### TRY IT
Using the data below, return the stretch from the line that contains "-w /app/unsloth_run \" through the line that contains "By pulling and", both included, exactly as it stands and nothing beyond it.

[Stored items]
──────────────────────────────

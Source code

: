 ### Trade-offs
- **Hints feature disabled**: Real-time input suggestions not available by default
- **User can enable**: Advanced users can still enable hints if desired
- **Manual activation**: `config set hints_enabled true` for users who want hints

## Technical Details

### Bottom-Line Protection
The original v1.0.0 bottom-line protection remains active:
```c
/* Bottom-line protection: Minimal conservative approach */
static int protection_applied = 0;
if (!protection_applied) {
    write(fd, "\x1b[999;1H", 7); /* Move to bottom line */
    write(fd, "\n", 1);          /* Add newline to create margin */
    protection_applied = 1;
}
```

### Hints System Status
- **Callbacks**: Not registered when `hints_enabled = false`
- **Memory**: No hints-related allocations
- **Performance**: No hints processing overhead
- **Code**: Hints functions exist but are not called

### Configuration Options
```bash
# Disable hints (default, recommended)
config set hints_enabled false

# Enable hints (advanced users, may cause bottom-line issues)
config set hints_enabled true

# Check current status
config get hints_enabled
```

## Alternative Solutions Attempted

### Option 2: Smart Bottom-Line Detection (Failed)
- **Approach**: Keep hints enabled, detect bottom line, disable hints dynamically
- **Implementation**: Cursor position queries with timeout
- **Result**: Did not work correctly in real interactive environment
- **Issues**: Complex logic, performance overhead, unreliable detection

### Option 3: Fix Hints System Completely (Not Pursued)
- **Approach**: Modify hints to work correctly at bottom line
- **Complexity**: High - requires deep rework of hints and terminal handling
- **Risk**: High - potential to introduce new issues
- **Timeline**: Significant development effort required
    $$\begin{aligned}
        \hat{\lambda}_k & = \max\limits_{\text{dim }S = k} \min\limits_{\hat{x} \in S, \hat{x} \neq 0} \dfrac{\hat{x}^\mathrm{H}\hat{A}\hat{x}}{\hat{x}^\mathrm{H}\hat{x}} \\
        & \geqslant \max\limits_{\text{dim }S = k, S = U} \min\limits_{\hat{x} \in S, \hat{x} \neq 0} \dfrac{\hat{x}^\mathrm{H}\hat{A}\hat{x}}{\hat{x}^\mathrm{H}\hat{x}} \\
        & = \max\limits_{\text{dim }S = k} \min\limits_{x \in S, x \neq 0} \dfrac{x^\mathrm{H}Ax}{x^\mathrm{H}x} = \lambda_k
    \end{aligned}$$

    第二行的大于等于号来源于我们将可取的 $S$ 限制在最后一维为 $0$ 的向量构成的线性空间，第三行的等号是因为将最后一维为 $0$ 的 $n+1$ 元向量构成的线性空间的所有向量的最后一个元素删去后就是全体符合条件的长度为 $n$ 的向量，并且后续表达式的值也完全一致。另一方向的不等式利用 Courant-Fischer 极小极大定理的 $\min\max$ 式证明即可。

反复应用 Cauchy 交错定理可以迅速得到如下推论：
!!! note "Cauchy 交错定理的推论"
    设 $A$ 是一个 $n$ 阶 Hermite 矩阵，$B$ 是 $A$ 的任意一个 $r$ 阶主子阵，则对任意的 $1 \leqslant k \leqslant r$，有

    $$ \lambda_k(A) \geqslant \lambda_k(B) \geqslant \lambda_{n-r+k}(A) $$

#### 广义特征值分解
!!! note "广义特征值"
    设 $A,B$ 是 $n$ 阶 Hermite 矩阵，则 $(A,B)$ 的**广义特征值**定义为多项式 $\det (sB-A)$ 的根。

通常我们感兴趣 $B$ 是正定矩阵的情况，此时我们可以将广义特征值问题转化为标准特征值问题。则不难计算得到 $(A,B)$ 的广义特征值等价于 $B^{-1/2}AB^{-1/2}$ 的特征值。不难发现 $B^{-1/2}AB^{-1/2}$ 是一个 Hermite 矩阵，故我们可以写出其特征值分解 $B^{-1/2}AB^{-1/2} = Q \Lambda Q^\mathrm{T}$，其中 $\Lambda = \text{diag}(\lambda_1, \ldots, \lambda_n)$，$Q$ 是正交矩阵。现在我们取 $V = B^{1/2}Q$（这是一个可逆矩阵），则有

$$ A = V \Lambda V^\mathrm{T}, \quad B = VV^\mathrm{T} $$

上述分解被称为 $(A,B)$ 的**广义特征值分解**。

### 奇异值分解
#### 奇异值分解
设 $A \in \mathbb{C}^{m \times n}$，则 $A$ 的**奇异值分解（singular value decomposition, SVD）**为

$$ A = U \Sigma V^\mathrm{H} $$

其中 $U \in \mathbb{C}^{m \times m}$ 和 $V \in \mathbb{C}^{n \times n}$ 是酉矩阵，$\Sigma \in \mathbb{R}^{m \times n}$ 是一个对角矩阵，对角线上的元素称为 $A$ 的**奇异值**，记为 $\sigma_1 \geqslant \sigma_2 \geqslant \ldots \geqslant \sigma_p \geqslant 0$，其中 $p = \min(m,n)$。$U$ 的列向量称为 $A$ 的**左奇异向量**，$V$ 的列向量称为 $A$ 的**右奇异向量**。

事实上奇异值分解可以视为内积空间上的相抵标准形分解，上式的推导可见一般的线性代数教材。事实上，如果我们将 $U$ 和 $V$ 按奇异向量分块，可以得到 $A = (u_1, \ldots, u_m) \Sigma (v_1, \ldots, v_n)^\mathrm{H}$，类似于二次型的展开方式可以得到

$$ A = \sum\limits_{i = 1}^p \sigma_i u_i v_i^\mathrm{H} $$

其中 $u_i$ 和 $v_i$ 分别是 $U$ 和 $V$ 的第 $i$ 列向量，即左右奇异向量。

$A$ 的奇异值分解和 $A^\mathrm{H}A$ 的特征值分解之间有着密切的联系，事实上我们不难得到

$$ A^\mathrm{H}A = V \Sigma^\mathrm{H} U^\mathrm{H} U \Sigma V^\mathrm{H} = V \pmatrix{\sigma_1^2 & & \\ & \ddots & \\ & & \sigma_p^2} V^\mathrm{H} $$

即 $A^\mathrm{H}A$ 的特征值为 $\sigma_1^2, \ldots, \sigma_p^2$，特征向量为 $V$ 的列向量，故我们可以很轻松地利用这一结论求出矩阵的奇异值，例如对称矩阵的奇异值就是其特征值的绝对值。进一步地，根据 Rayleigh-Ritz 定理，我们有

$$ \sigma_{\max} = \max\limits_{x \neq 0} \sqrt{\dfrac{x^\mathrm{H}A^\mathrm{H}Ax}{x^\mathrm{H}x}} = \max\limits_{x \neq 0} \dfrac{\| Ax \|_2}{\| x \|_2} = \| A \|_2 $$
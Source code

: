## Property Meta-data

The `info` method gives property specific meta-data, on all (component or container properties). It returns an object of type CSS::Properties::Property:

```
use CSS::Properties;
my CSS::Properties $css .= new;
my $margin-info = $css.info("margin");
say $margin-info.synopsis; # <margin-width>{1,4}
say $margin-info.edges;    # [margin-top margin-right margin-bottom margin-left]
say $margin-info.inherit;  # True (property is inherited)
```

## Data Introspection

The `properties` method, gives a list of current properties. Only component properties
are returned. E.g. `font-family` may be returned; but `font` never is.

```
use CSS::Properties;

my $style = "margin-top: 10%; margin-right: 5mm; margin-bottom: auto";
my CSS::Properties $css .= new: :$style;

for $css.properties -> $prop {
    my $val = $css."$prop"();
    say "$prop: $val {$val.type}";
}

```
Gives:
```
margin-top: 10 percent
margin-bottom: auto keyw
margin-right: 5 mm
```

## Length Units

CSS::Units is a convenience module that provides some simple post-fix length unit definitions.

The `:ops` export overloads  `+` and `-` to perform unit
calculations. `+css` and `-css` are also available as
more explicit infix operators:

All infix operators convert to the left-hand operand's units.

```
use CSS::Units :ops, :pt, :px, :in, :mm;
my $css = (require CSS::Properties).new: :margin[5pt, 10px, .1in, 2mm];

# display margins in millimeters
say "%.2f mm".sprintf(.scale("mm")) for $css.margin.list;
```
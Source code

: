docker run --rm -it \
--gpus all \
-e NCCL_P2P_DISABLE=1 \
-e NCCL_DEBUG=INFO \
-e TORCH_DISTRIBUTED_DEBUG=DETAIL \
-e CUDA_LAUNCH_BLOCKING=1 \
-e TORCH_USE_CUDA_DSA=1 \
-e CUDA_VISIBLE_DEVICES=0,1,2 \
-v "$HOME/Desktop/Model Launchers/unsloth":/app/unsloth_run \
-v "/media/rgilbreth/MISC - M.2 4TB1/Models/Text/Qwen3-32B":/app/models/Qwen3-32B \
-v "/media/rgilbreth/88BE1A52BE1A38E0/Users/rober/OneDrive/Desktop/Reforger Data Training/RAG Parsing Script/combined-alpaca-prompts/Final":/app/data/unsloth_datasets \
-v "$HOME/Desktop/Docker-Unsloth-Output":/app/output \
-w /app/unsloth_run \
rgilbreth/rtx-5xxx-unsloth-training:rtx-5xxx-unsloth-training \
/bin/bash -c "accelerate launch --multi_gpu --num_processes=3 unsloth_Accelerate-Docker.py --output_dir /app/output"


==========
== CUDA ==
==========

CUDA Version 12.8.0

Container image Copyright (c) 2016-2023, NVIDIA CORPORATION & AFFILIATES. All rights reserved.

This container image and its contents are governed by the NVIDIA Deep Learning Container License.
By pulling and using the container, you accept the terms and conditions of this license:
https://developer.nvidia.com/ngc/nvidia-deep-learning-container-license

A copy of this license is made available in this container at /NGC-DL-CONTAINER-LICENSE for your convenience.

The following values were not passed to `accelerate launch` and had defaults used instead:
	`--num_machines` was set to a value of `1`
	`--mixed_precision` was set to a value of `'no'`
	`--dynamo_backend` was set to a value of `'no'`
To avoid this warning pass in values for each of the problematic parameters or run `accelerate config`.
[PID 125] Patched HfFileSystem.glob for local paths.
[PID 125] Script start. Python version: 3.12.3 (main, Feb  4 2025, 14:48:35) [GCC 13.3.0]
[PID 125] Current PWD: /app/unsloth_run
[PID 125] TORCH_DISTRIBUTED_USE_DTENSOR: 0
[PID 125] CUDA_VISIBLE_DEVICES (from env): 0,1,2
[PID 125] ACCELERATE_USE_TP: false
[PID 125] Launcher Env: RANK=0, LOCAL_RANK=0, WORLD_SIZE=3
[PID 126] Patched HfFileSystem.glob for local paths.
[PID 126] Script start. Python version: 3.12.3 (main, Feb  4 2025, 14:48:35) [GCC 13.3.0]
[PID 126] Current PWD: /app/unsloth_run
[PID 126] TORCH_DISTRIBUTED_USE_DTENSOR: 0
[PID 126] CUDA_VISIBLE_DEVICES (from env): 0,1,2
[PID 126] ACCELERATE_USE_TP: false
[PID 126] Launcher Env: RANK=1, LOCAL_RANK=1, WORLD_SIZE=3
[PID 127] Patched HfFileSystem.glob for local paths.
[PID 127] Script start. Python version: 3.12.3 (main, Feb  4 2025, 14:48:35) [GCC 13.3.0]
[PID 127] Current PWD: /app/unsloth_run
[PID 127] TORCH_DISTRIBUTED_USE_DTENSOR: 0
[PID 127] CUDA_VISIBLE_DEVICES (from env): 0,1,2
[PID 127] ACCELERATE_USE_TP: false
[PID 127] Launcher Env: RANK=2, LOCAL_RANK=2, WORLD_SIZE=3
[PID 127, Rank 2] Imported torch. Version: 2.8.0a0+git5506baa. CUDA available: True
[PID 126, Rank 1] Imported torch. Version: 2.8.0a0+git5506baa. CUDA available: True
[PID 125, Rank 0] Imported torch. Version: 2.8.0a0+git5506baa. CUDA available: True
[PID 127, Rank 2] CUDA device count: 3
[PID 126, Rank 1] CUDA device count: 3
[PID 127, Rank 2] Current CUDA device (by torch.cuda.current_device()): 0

──────────────────────────────

### EXERCISE ANSWER
-w /app/unsloth_run \
rgilbreth/rtx-5xxx-unsloth-training:rtx-5xxx-unsloth-training \
/bin/bash -c "accelerate launch --multi_gpu --num_processes=3 unsloth_Accelerate-Docker.py --output_dir /app/output"


==========
== CUDA ==
==========

CUDA Version 12.8.0

Container image Copyright (c) 2016-2023, NVIDIA CORPORATION & AFFILIATES. All rights reserved.

This container image and its contents are governed by the NVIDIA Deep Learning Container License.
By pulling and using the container, you accept the terms and conditions of this license:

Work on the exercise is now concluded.